[Start of section]

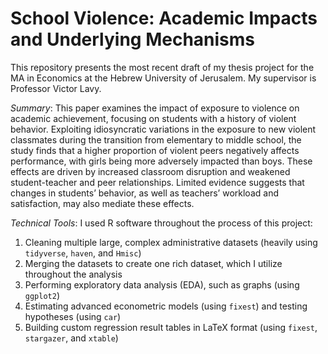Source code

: # School Violence: Academic Impacts and Underlying Mechanisms
This repository presents the most recent draft of my thesis project for the MA in Economics at the Hebrew University of Jerusalem. My supervisor is Professor Victor Lavy.

*Summary*: This paper examines the impact of exposure to violence on academic achievement, focusing on students with a history of violent behavior. Exploiting idiosyncratic variations in the exposure
to new violent classmates during the transition from elementary to middle school, the study finds that a higher proportion of violent peers negatively affects performance, with girls being
more adversely impacted than boys. These effects are driven by increased classroom disruption and weakened student-teacher and peer relationships. Limited evidence suggests that changes
in students’ behavior, as well as teachers’ workload and satisfaction, may also mediate these effects.
 
*Technical Tools*: I used R software throughout the process of this project:
1. Cleaning multiple large, complex administrative datasets (heavily using `tidyverse`, `haven`, and `Hmisc`)
2. Merging the datasets to create one rich dataset, which I utilize throughout the analysis
3. Performing exploratory data analysis (EDA), such as graphs (using `ggplot2`)
4. Estimating advanced econometric models (using `fixest`) and testing hypotheses (using `car`)
5. Building custom regression result tables in LaTeX format (using `fixest`, `stargazer`, and `xtable`)
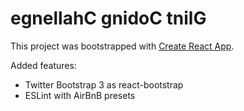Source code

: # egnellahC gnidoC tnilG

This project was bootstrapped with [Create React App](https://github.com/facebookincubator/create-react-app).

Added features:
* Twitter Bootstrap 3 as react-bootstrap
* ESLint with AirBnB presets
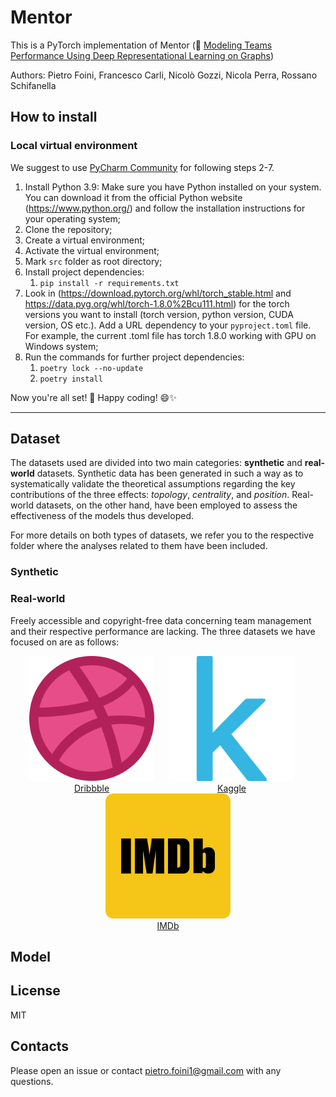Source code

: # Mentor

This is a PyTorch implementation of Mentor (📖 [Modeling Teams Performance Using Deep Representational Learning on Graphs](https://arxiv.org/abs/2206.14741))

Authors: Pietro Foini, Francesco Carli, Nicolò Gozzi, Nicola Perra, Rossano Schifanella

## How to install

### Local virtual environment

We suggest to use [PyCharm Community](https://www.jetbrains.com/pycharm/download/#section=windows) for following 
steps 2-7.

1. Install Python 3.9: Make sure you have Python installed on your system. You can download it from the official Python 
website (https://www.python.org/) and follow the installation instructions for your operating system;
2. Clone the repository;
3. Create a virtual environment;
4. Activate the virtual environment;
5. Mark `src` folder as root directory;
6. Install project dependencies: 
   1. `pip install -r requirements.txt`
7. Look in (https://download.pytorch.org/whl/torch_stable.html and https://data.pyg.org/whl/torch-1.8.0%2Bcu111.html) for 
   the torch versions you want to install (torch version, python version, CUDA version, OS etc.). Add a URL dependency 
   to your `pyproject.toml` file. For example, the current .toml file has torch 1.8.0 working with GPU on Windows system;
8. Run the commands for further project dependencies:
   1. `poetry lock --no-update`
   2. `poetry install`

Now you're all set! 🎉 Happy coding! 😄✨

-----

## Dataset

The datasets used are divided into two main categories: **synthetic** and **real-world** datasets. Synthetic data has been 
generated in such a way as to systematically validate the theoretical assumptions regarding the key contributions of 
the three effects: *topology*, *centrality*, and *position*. Real-world datasets, on the other hand, have been employed to 
assess the effectiveness of the models thus developed.

For more details on both types of datasets, we refer you to the respective folder where the analyses related to them have been included.

### Synthetic

### Real-world

Freely accessible and copyright-free data concerning team management and their respective performance are lacking. 
The three datasets we have focused on are as follows:

<div align="center">
  <div style="display: inline-block; text-align: center; margin-right: 20px;">
    <img src="./src/datasets/real-world/Dribbble/logo.png" width="200" /><br>
    <a href="https://example.com/dribbble">Dribbble</a>
  </div>

  <div style="display: inline-block; text-align: center; margin-right: 20px;">
    <img src="./src/datasets/real-world/Kaggle/logo.png" width="200" /><br>
    <a href="https://example.com/kaggle">Kaggle</a>
  </div>

  <div style="display: inline-block; text-align: center;">
    <img src="./src/datasets/real-world/IMDb/logo.png" width="200" /><br>
    <a href="https://example.com/imdb">IMDb</a>
  </div>
</div>

## Model


## License

MIT

## Contacts

Please open an issue or contact pietro.foini1@gmail.com with any questions.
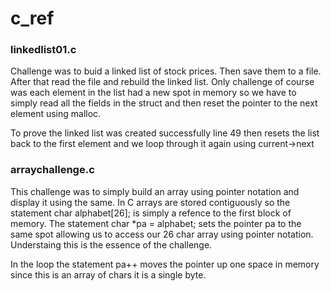 # c_ref
<h3>linkedlist01.c</h3>
<p>Challenge was to buid a linked list of stock prices. Then save them to a file. After that read the file and rebuild the linked list. Only challenge of course
was each element in the list had a new spot in memory so we have to simply read all the fields in the struct and then reset the pointer to the next element
using malloc.</p>

<p>To prove the linked list was created successfully line 49 then resets the list back to the first element and we loop through it again using current->next</p>
<h3>arraychallenge.c</h3>
<p>This challenge was to simply build an array using pointer notation and display it using the same. In C arrays are stored contiguously so 
  the statement char alphabet[26]; is simply a refence to the first block of memory. The statement char *pa = alphabet; sets the pointer pa to the same spot
  allowing us to access our 26 char array using pointer notation. Understaing this is the essence of the challenge.</p>
  <p>In the loop the statement pa++ moves the pointer up one space in memory since this is an array of chars it is a single byte.</p>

[End of section]

Work order -
Return all records verbatim and drop the pictures.

Exercise output -
Source code

: # School Violence: Academic Impacts and Underlying Mechanisms
This repository presents the most recent draft of my thesis project for the MA in Economics at the Hebrew University of Jerusalem. My supervisor is Professor Victor Lavy.

*Summary*: This paper examines the impact of exposure to violence on academic achievement, focusing on students with a history of violent behavior. Exploiting idiosyncratic variations in the exposure
to new violent classmates during the transition from elementary to middle school, the study finds that a higher proportion of violent peers negatively affects performance, with girls being
more adversely impacted than boys. These effects are driven by increased classroom disruption and weakened student-teacher and peer relationships. Limited evidence suggests that changes
in students’ behavior, as well as teachers’ workload and satisfaction, may also mediate these effects.
 
*Technical Tools*: I used R software throughout the process of this project:
1. Cleaning multiple large, complex administrative datasets (heavily using `tidyverse`, `haven`, and `Hmisc`)
2. Merging the datasets to create one rich dataset, which I utilize throughout the analysis
3. Performing exploratory data analysis (EDA), such as graphs (using `ggplot2`)
4. Estimating advanced econometric models (using `fixest`) and testing hypotheses (using `car`)
5. Building custom regression result tables in LaTeX format (using `fixest`, `stargazer`, and `xtable`)
Source code

: # egnellahC gnidoC tnilG

This project was bootstrapped with [Create React App](https://github.com/facebookincubator/create-react-app).

Added features:
* Twitter Bootstrap 3 as react-bootstrap
* ESLint with AirBnB presets
Source code

: # Mentor

This is a PyTorch implementation of Mentor (📖 [Modeling Teams Performance Using Deep Representational Learning on Graphs](https://arxiv.org/abs/2206.14741))

Authors: Pietro Foini, Francesco Carli, Nicolò Gozzi, Nicola Perra, Rossano Schifanella

## How to install

### Local virtual environment

We suggest to use [PyCharm Community](https://www.jetbrains.com/pycharm/download/#section=windows) for following 
steps 2-7.

1. Install Python 3.9: Make sure you have Python installed on your system. You can download it from the official Python 
website (https://www.python.org/) and follow the installation instructions for your operating system;
2. Clone the repository;
3. Create a virtual environment;
4. Activate the virtual environment;
5. Mark `src` folder as root directory;
6. Install project dependencies: 
   1. `pip install -r requirements.txt`
7. Look in (https://download.pytorch.org/whl/torch_stable.html and https://data.pyg.org/whl/torch-1.8.0%2Bcu111.html) for 
   the torch versions you want to install (torch version, python version, CUDA version, OS etc.). Add a URL dependency 
   to your `pyproject.toml` file. For example, the current .toml file has torch 1.8.0 working with GPU on Windows system;
8. Run the commands for further project dependencies:
   1. `poetry lock --no-update`
   2. `poetry install`

Now you're all set! 🎉 Happy coding! 😄✨

-----

## Dataset

The datasets used are divided into two main categories: **synthetic** and **real-world** datasets. Synthetic data has been 
generated in such a way as to systematically validate the theoretical assumptions regarding the key contributions of 
the three effects: *topology*, *centrality*, and *position*. Real-world datasets, on the other hand, have been employed to 
assess the effectiveness of the models thus developed.

For more details on both types of datasets, we refer you to the respective folder where the analyses related to them have been included.

### Synthetic

### Real-world

Freely accessible and copyright-free data concerning team management and their respective performance are lacking. 
The three datasets we have focused on are as follows:

<div align="center">
  <div style="display: inline-block; text-align: center; margin-right: 20px;">
    <img src="./src/datasets/real-world/Dribbble/logo.png" width="200" /><br>
    <a href="https://example.com/dribbble">Dribbble</a>
  </div>

  <div style="display: inline-block; text-align: center; margin-right: 20px;">
    <img src="./src/datasets/real-world/Kaggle/logo.png" width="200" /><br>
    <a href="https://example.com/kaggle">Kaggle</a>
  </div>

  <div style="display: inline-block; text-align: center;">
    <img src="./src/datasets/real-world/IMDb/logo.png" width="200" /><br>
    <a href="https://example.com/imdb">IMDb</a>
  </div>
</div>

## Model


## License

MIT

## Contacts

Please open an issue or contact pietro.foini1@gmail.com with any questions.
 # c_ref
<h3>linkedlist01.c</h3>
<p>Challenge was to buid a linked list of stock prices. Then save them to a file. After that read the file and rebuild the linked list. Only challenge of course
was each element in the list had a new spot in memory so we have to simply read all the fields in the struct and then reset the pointer to the next element
using malloc.</p>

<p>To prove the linked list was created successfully line 49 then resets the list back to the first element and we loop through it again using current->next</p>
<h3>arraychallenge.c</h3>
<p>This challenge was to simply build an array using pointer notation and display it using the same. In C arrays are stored contiguously so 
  the statement char alphabet[26]; is simply a refence to the first block of memory. The statement char *pa = alphabet; sets the pointer pa to the same spot
  allowing us to access our 26 char array using pointer notation. Understaing this is the essence of the challenge.</p>
  <p>In the loop the statement pa++ moves the pointer up one space in memory since this is an array of chars it is a single byte.</p>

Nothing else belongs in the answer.